Why would you shoot a porcupine? they are so slow and seem to lack much fear or sport? To each thier own but I won't shoot them.


----------



## Pops2 (Jul 28, 2010)

hear they are god eating though. every rodent i've tried has been good or better eating.


----------



## Nambaster (Nov 15, 2007)

Porcupines eat antlers. :evil:


----------



## iheartgame (Aug 16, 2010)

porcupines pose a threat to livestock


----------



## Bo0YaA (Sep 29, 2008)

Porcupines are nasty tasting critters if ya ask me. (was in the boy scouts at a camp shooting range and was told if any live animals come onto the range you better not shoot it unless you want to eat it. My buddy and I thought they were kidding....Nope they weren't lol)


----------



## Chaser (Sep 28, 2007)

Nambaster said:


> Porcupines eat antlers. :evil:


So do dogs, mice, and many other rodents. My puppy seems to think an old shed antler tastes pretty good.


----------



## cfarnwide (Sep 10, 2007)

Porcupines are hell on trees.

http://www.google.com/images?q=porcupin ... 9&bih=1052


----------



## plottrunner (Apr 3, 2008)

Spend 4 hours at the vet and 300 bucks having the **** quills removed from your dogs and you'll see why anyone that runs hounds shoots every porcupine they see....


----------



## gdog (Sep 13, 2007)

plottrunner said:


> Spend 4 hours at the vet and 300 bucks having the **** quills removed from your dogs and you'll see why anyone that runs hounds shoots every porcupine they see....

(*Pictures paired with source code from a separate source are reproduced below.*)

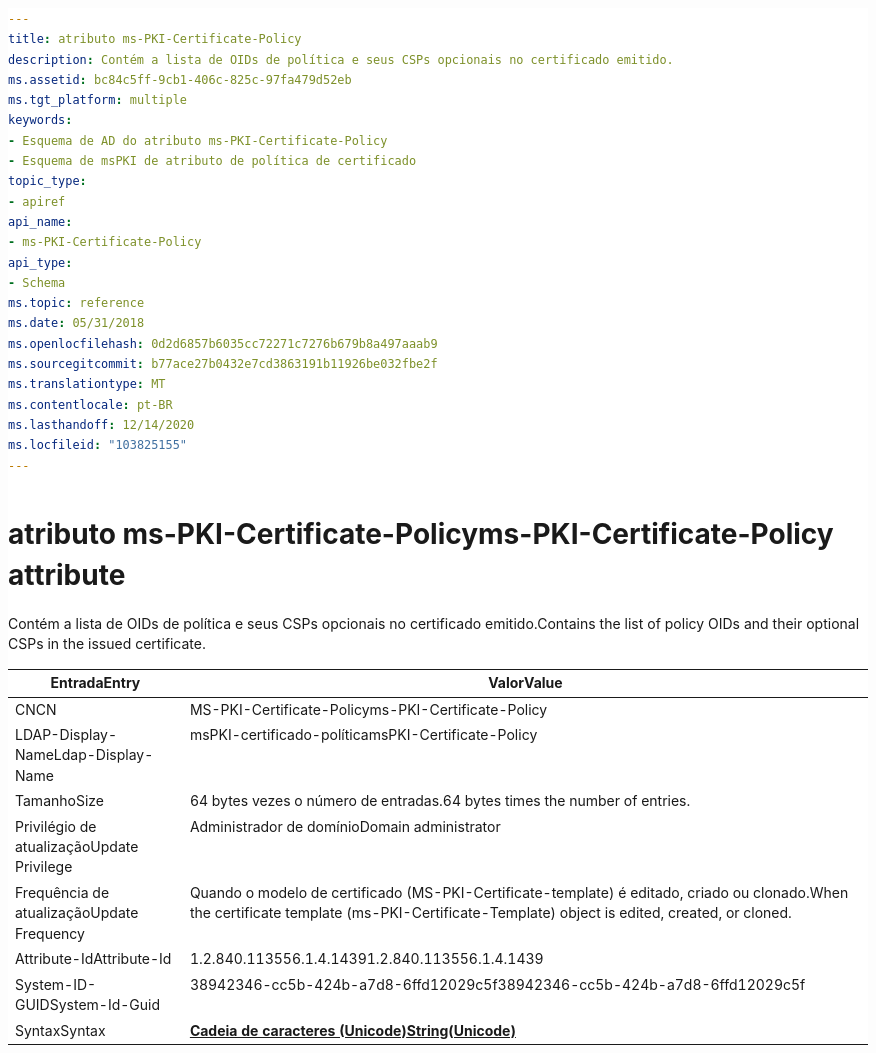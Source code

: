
 ```yaml
---
title: atributo ms-PKI-Certificate-Policy
description: Contém a lista de OIDs de política e seus CSPs opcionais no certificado emitido.
ms.assetid: bc84c5ff-9cb1-406c-825c-97fa479d52eb
ms.tgt_platform: multiple
keywords:
- Esquema de AD do atributo ms-PKI-Certificate-Policy
- Esquema de msPKI de atributo de política de certificado
topic_type:
- apiref
api_name:
- ms-PKI-Certificate-Policy
api_type:
- Schema
ms.topic: reference
ms.date: 05/31/2018
ms.openlocfilehash: 0d2d6857b6035cc72271c7276b679b8a497aaab9
ms.sourcegitcommit: b77ace27b0432e7cd3863191b11926be032fbe2f
ms.translationtype: MT
ms.contentlocale: pt-BR
ms.lasthandoff: 12/14/2020
ms.locfileid: "103825155"
---
```

# <a name="ms-pki-certificate-policy-attribute"></a><span data-ttu-id="6ec8e-105">atributo ms-PKI-Certificate-Policy</span><span class="sxs-lookup"><span data-stu-id="6ec8e-105">ms-PKI-Certificate-Policy attribute</span></span>

<span data-ttu-id="6ec8e-106">Contém a lista de OIDs de política e seus CSPs opcionais no certificado emitido.</span><span class="sxs-lookup"><span data-stu-id="6ec8e-106">Contains the list of policy OIDs and their optional CSPs in the issued certificate.</span></span>



| <span data-ttu-id="6ec8e-107">Entrada</span><span class="sxs-lookup"><span data-stu-id="6ec8e-107">Entry</span></span> | <span data-ttu-id="6ec8e-108">Valor</span><span class="sxs-lookup"><span data-stu-id="6ec8e-108">Value</span></span> |
|-------------------|---------------------------------------------------------------------------------------------------|
| <span data-ttu-id="6ec8e-109">CN</span><span class="sxs-lookup"><span data-stu-id="6ec8e-109">CN</span></span>                | <span data-ttu-id="6ec8e-110">MS-PKI-Certificate-Policy</span><span class="sxs-lookup"><span data-stu-id="6ec8e-110">ms-PKI-Certificate-Policy</span></span>                                                                         |
| <span data-ttu-id="6ec8e-111">LDAP-Display-Name</span><span class="sxs-lookup"><span data-stu-id="6ec8e-111">Ldap-Display-Name</span></span> | <span data-ttu-id="6ec8e-112">msPKI-certificado-política</span><span class="sxs-lookup"><span data-stu-id="6ec8e-112">msPKI-Certificate-Policy</span></span>                                                                          |
| <span data-ttu-id="6ec8e-113">Tamanho</span><span class="sxs-lookup"><span data-stu-id="6ec8e-113">Size</span></span>              | <span data-ttu-id="6ec8e-114">64 bytes vezes o número de entradas.</span><span class="sxs-lookup"><span data-stu-id="6ec8e-114">64 bytes times the number of entries.</span></span>                                                             |
| <span data-ttu-id="6ec8e-115">Privilégio de atualização</span><span class="sxs-lookup"><span data-stu-id="6ec8e-115">Update Privilege</span></span>  | <span data-ttu-id="6ec8e-116">Administrador de domínio</span><span class="sxs-lookup"><span data-stu-id="6ec8e-116">Domain administrator</span></span>                                                                              |
| <span data-ttu-id="6ec8e-117">Frequência de atualização</span><span class="sxs-lookup"><span data-stu-id="6ec8e-117">Update Frequency</span></span>  | <span data-ttu-id="6ec8e-118">Quando o modelo de certificado (MS-PKI-Certificate-template) é editado, criado ou clonado.</span><span class="sxs-lookup"><span data-stu-id="6ec8e-118">When the certificate template (ms-PKI-Certificate-Template) object is edited, created, or cloned.</span></span> |
| <span data-ttu-id="6ec8e-119">Attribute-Id</span><span class="sxs-lookup"><span data-stu-id="6ec8e-119">Attribute-Id</span></span>      | <span data-ttu-id="6ec8e-120">1.2.840.113556.1.4.1439</span><span class="sxs-lookup"><span data-stu-id="6ec8e-120">1.2.840.113556.1.4.1439</span></span>                                                                           |
| <span data-ttu-id="6ec8e-121">System-ID-GUID</span><span class="sxs-lookup"><span data-stu-id="6ec8e-121">System-Id-Guid</span></span>    | <span data-ttu-id="6ec8e-122">38942346-cc5b-424b-a7d8-6ffd12029c5f</span><span class="sxs-lookup"><span data-stu-id="6ec8e-122">38942346-cc5b-424b-a7d8-6ffd12029c5f</span></span>                                                              |
| <span data-ttu-id="6ec8e-123">Syntax</span><span class="sxs-lookup"><span data-stu-id="6ec8e-123">Syntax</span></span>            | [<span data-ttu-id="6ec8e-124">**Cadeia de caracteres (Unicode)**</span><span class="sxs-lookup"><span data-stu-id="6ec8e-124">**String(Unicode)**</span></span>](s-string-unicode.md)                                                       |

No doubt.....opening day grouse...bam...dogs in a porci. Not too bad...was able to get them out myself with leatherman. Seems like the past couple years I am running into then every other outing with the dog bird hunting.

Hope this dog learns her lesson fast....


----------



## yfzduner450 (Dec 28, 2009)

gdog said:


> plottrunner said:
> 
> 
> > Spend 4 hours at the vet and 300 bucks having the **** quills removed from your dogs and you'll see why anyone that runs hounds shoots every porcupine they see....
> ...


Sounds like this good old bird dog needs to be trashbroken!!! Cuz quills are nasty.


----------



## Jed (Feb 25, 2009)

Nambaster said:


> Racoons, skunks, muskrats, red fox and especially coyotes can be shot at your own discretion. Porcupines, ravens, and magpies are protected unless causing damage.


Don't forget jackrabbits. :O•-:


----------



## MadHunter (Nov 17, 2009)

Nambaster said:


> Porcupines eat antlers. :evil:


Is this from a post a while back about how shed hunters were hurting the porcupine population and blah blah blah, minerals in the soil blah blah blah?

No offense ment to anyone I just don't remember the whole deal.


----------



## Bowdacious (Sep 16, 2007)

iheartgame said:


> porcupines pose a threat to livestock


Killed two of them last year in my yard. Stuck my dog twice (didn't learn her lesson the first time) and got one of my horses.


----------